The hon. Gentleman asked whether amendments would be tabled to the Health Service Safety Investigations Bill or in separate legislation on whistleblowers. We are looking at both options. Partly it comes down to the technicalities of scope and the exact distinction and definition of the amendments, but I look forward to working with him on that legislation.
The hon. Gentleman asked why gagging clauses are still in use. I may well ask the very same question. They were deemed unacceptable by my predecessor—I join in the tributes to him—who did so much on this agenda. Gagging clauses have been unacceptable in the NHS since 2013. Trusts, which are independent, can legally use them, but I find them unacceptable, and I will do what it takes to stamp them out.

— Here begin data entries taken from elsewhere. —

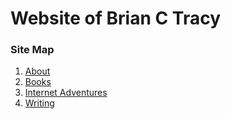 
# Website of Brian C Tracy

### Site Map
1. [About](about.html)
2. [Books](books.html)
3. [Internet Adventures](internet-adventures/internet-adventures.html)
4. [Writing](writing/writing.html)

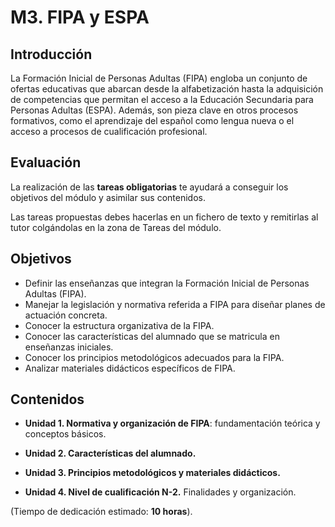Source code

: # M3. FIPA y ESPA

## **Introducción**

La Formación Inicial de Personas Adultas \(FIPA\) engloba un conjunto de ofertas educativas que abarcan desde la alfabetización hasta la adquisición de competencias que permitan el acceso a la Educación Secundaria para Personas Adultas \(ESPA\). Además, son pieza clave en otros procesos formativos, como  el aprendizaje del español como lengua nueva o  el acceso a procesos de cualificación profesional.

## **Evaluación**

La realización de las **tareas obligatorias** te ayudará a conseguir los objetivos del módulo y asimilar sus contenidos.

Las tareas propuestas debes hacerlas en un fichero de texto y remitirlas al tutor colgándolas en la zona de Tareas del módulo.

## Objetivos

* Definir las enseñanzas que integran la Formación Inicial de Personas Adultas \(FIPA\).
* Manejar la legislación y normativa referida a FIPA para diseñar planes de actuación concreta.
* Conocer la estructura organizativa de la FIPA.
* Conocer las características del alumnado que se matricula en enseñanzas iniciales.
* Conocer los principios metodológicos adecuados para la FIPA.
* Analizar materiales didácticos específicos de FIPA.

## Contenidos

* **Unidad 1. Normativa y organización de FIPA**: fundamentación teórica y conceptos básicos.

* **Unidad 2. Características del alumnado.**

* **Unidad 3. Principios metodológicos y materiales didácticos.**

* **Unidad 4. Nivel de cualificación N-2.** Finalidades y organización.

\(Tiempo de dedicación estimado: **10 horas**\).

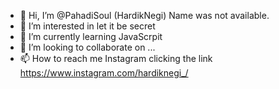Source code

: - 👋 Hi, I’m @PahadiSoul (HardikNegi) Name was not available.
- 👀 I’m interested in let it be secret
- 🌱 I’m currently learning JavaScrpit
- 💞️ I’m looking to collaborate on ...
- 📫 How to reach me Instagram clicking the link
https://www.instagram.com/hardiknegi_/


<!---
PahadiSoul/PahadiSoul is a ✨ special ✨ repository because its `README.md` (this file) appears on your GitHub profile.
You can click the Preview link to take a look at your changes.
--->
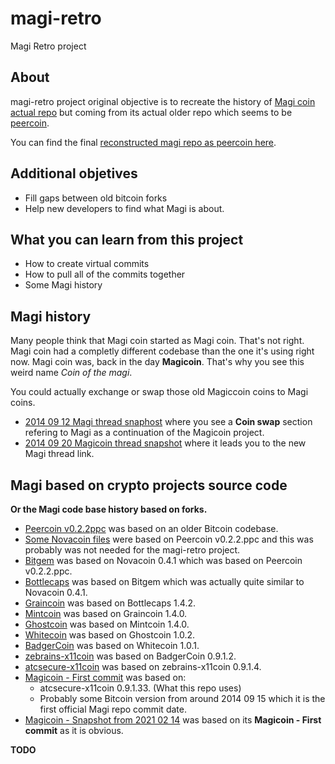 # magi-retro
Magi Retro project

## About

magi-retro project original objective is to recreate the history of [Magi coin actual repo](https://github.com/magi-dev/magi) but coming from its actual older repo which seems to be [peercoin](https://github.com/magi-retro/peercoin).

You can find the final [reconstructed magi repo as peercoin here](https://github.com/magi-retro/peercoin).

## Additional objetives

- Fill gaps between old bitcoin forks
- Help new developers to find what Magi is about.

## What you can learn from this project

- How to create virtual commits
- How to pull all of the commits together
- Some Magi history

## Magi history

Many people think that Magi coin started as Magi coin.
That's not right. Magi coin had a completly different codebase than the one it's using right now.
Magi coin was, back in the day **Magicoin**. That's why you see this weird name *Coin of the magi*.

You could actually exchange or swap those old Magiccoin coins to Magi coins.

- [2014 09 12 Magi thread snaphost](https://web.archive.org/web/20140912075652/https://bitcointalk.org/index.php?topic=735170.0) where you see a **Coin swap** section refering to Magi as a continuation of the Magicoin project.
- [2014 09 20 Magicoin thread snapshot](https://web.archive.org/web/20140920014622/https://bitcointalk.org/index.php?topic=548368.0) where it leads you to the new Magi thread link.

## Magi based on crypto projects source code

**Or the Magi code base history based on forks.**

- [Peercoin v0.2.2ppc](https://github.com/magi-retro/peercoin/commits/v0.2.2ppc/) was based on an older Bitcoin codebase.
- [Some Novacoin files](https://github.com/magi-retro/peercoin/commits/MANUAL-FORK-PEERCOIN-NOVACOIN/) were based on Peercoin v0.2.2.ppc and this was probably was not needed for the magi-retro project.
- [Bitgem](https://github.com/magi-retro/peercoin/commits/MANUAL-FORK-NOVACOIN-BITGEM/) was based on Novacoin 0.4.1 which was based on Peercoin v0.2.2.ppc.
- [Bottlecaps](https://github.com/magi-retro/peercoin/commits/MANUAL-FORK-BITGEM-BOTTLECAP/) was based on Bitgem which was actually quite similar to Novacoin 0.4.1.
- [Graincoin](https://github.com/magi-retro/peercoin/commits/MANUAL-FORK-BOTTLECAPS-GRAINCOIN/) was based on Bottlecaps 1.4.2.
- [Mintcoin](https://github.com/magi-retro/peercoin/commits/MANUAL-FORK-GRAINCOIN-MINTCOIN/) was based on Graincoin 1.4.0.
- [Ghostcoin](https://github.com/magi-retro/peercoin/commits/MANUAL-FORK-MINTCOIN-GHOSTCOIN/) was based on Mintcoin 1.4.0.
- [Whitecoin](https://github.com/magi-retro/peercoin/commits/MANUAL-FORK-GHOSTCOIN-WHITECOIN/) was based on Ghostcoin 1.0.2.
- [BadgerCoin](https://github.com/magi-retro/peercoin/commits/MANUAL-FORK-WHITECOIN-BADGERCOIN/) was based on Whitecoin 1.0.1.
- [zebrains-x11coin](https://github.com/magi-retro/peercoin/commits/MANUAL-FORK-BADGERCOIN-ZEBRAINSX11/) was based on BadgerCoin 0.9.1.2.
- [atcsecure-x11coin](https://github.com/magi-retro/peercoin/commits/MANUAL-FORK-ZEBRAINSX11-ATCSECUREX11/) was based on zebrains-x11coin 0.9.1.4.
- [Magicoin - First commit](https://github.com/magi-retro/peercoin/commits/MANUAL-FORK-X11COIN-MAGIv2/) was based on:
    - atcsecure-x11coin 0.9.1.33. (What this repo uses)
    - Probably some Bitcoin version from around 2014 09 15 which it is the first official Magi repo commit date.
- [Magicoin - Snapshot from 2021 02 14](https://github.com/magi-retro/peercoin/commits/MAGI-2021-02-14/) was based on its **Magicoin - First commit** as it is obvious.

**TODO**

The hon. Gentleman said that too many people in the NHS feel unable to speak up. To ensure a route for this, we now have, in every single NHS trust, an individual separate from line management to whom staff can go to raise concerns. This is part of the culture change, but it is not the whole. Line management itself in every hospital should welcome challenge and concerns, because that is the way to improve practice. Challenges and concerns that are raised with managers should be deemed an opportunity to improve the service offered to patients, rather than a problem to be managed.
The hon. Gentleman also mentioned medication errors. Of course, this was not a case of medication error—it would have been far less bad had it been; it was a case of active mis-medication that led to deaths. Medication errors are an important issue, however, and we are bringing in e-prescribing across the board to allow much more accurate measurement, audit and analysis of medication.

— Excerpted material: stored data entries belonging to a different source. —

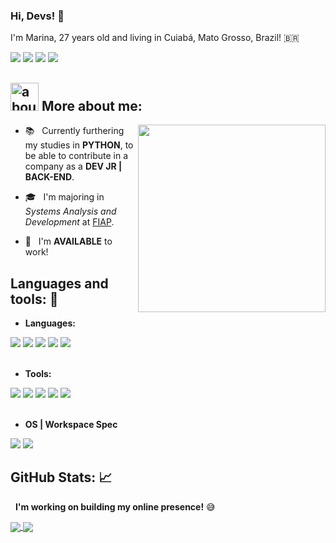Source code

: ### Hi, Devs! 👋

I'm Marina, 27 years old and living in Cuiabá, Mato Grosso, Brazil! 🇧🇷

<a href="https://www.linkedin.com/in/marinabotton" target="_blank"><img src="https://img.shields.io/badge/LinkedIn-0077B5?style=for-the-badge&logo=linkedin&logoColor=white"></a>
<a href="mailto:marinabotton@gmail.com" target="_blank"><img src="https://img.shields.io/badge/Gmail-D14836?style=for-the-badge&logo=gmail&logoColor=white"></a>
<a href="https://www.marinabotton.github.io" target="_blank"><img src="https://img.shields.io/badge/portfólio-685EA9?style=for-the-badge&Color=#white"></a>
<a href="https://www.marinabotton.github.io" target="_blank"><img src="https://img.shields.io/badge/currículo-C2A633?style=for-the-badge&Color=white"></a> 

## <img width="45" alt="about" src="https://raw.github.com/elizarov/elizarov/master/about.png"> More about me:

<img align="right" width="300" src="https://i2.wp.com/allhtaccess.info/wp-content/uploads/2018/03/programming.gif?fit=1281%2C716&ssl=1" />

- 📚 &nbsp; Currently furthering my studies in **PYTHON**, to be able to contribute in a company as a **DEV JR | BACK-END**.

- 🎓 &nbsp; I'm majoring in *Systems Analysis and Development* at <a href="https://www.fiap.com.br/">FIAP</a>.

- 💼 &nbsp; I'm **AVAILABLE** to work!


## **Languages and tools:** 🚀

<div>

- **Languages:**  

<img src="https://img.shields.io/badge/Python-3776AB?style=for-the-badge&logo=python&logoColor=white" />

<img src="https://img.shields.io/badge/JavaScript-323330?style=for-the-badge&logo=javascript&logoColor=F7DF1E" />

<img src="https://img.shields.io/badge/HTML5-E34F26?style=for-the-badge&logo=html5&logoColor=white" />

<img src="https://img.shields.io/badge/CSS3-1572B6?style=for-the-badge&logo=css3&logoColor=white" />

<img src="https://img.shields.io/badge/Java-ED8B00?style=for-the-badge&logo=java&logoColor=white" />

</div>

<div style="display: inline_block"><br>


  - **Tools:**  

<img src="https://img.shields.io/badge/PyCharm-000000.svg?&style=for-the-badge&logo=PyCharm&logoColor=white" />

<img src="https://img.shields.io/badge/VSCode-0078D4?style=for-the-badge&logo=visual%20studio%20code&logoColor=white" />

<img src="https://img.shields.io/badge/Eclipse-2C2255?style=for-the-badge&logo=eclipse&logoColor=white" />

<img src="https://img.shields.io/badge/GitHub-100000?style=for-the-badge&logo=github&logoColor=white" />

<img src="https://img.shields.io/badge/Git-E34F26?style=for-the-badge&logo=git&logoColor=white" />


<div style="display: inline_block"><br>

- **OS | Workspace Spec**


<img src="https://img.shields.io/badge/mac%20os-000000?style=for-the-badge&logo=apple&logoColor=white" />

<img src="https://img.shields.io/badge/Apple-MacBook_Pro_2015-333333?style=for-the-badge&logo=apple&logoColor=white" />

</div>


## **GitHub Stats:** 📈

&nbsp; **I'm working on building my online presence!** 😅

<a href="https://github.com/Gurupreet">
  <img align="center" src="https://github-readme-stats.vercel.app/api/top-langs/?username=marinabotton&theme=radical&hide_langs_below=1" />
</a>

<a href="https://github.com/Gurupreet">
  <img align="center" src="https://github-readme-stats-git-masterrstaa-rickstaa.vercel.app/api?username=marinabotton&theme=radical&hide_langs_below=1" />
</a>
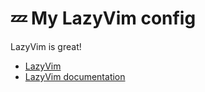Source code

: # 💤 My LazyVim config

LazyVim is great!

- [LazyVim](https://github.com/LazyVim/LazyVim)
- [LazyVim documentation](https://lazyvim.github.io/installation)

Finally, the hon. Gentleman said that pressures often come from staff shortages. Again, that was emphatically not the concern here, and we absolutely must not muddle up the behaviour here with the issue of staff shortages. Nevertheless, I acknowledge the need for more staff in the NHS. Indeed, we are putting £20 billion into it over the next five years to make sure we have the people we need to deliver the NHS that everyone wants.
I welcome the Secretary of State’s statement and commitment to introduce legislation to compel trusts to report on how they handle staff complaints and concerns, but will he assure the House that trusts will not be penalised if they have more staff concerns raised, because it might be an indicator that they have introduced the culture change necessary for staff to feel able to come forward? Will he also clarify how rapidly we will be rolling out the very welcome introduction of medical examiners?
My hon. Friend is absolutely right that the number of complaints and concerns raised is not the material factor. A complaint that is actively welcomed and then acted on by management is merely part of the improvement process of any organisation. We should be open to them, welcome them and see them as an important part of the continuous improvement of NHS trusts, which is how many successful organisations see them. As I set out in the statement, medical examiners will be introduced from next April, but I am happy to give her more details of that whole policy.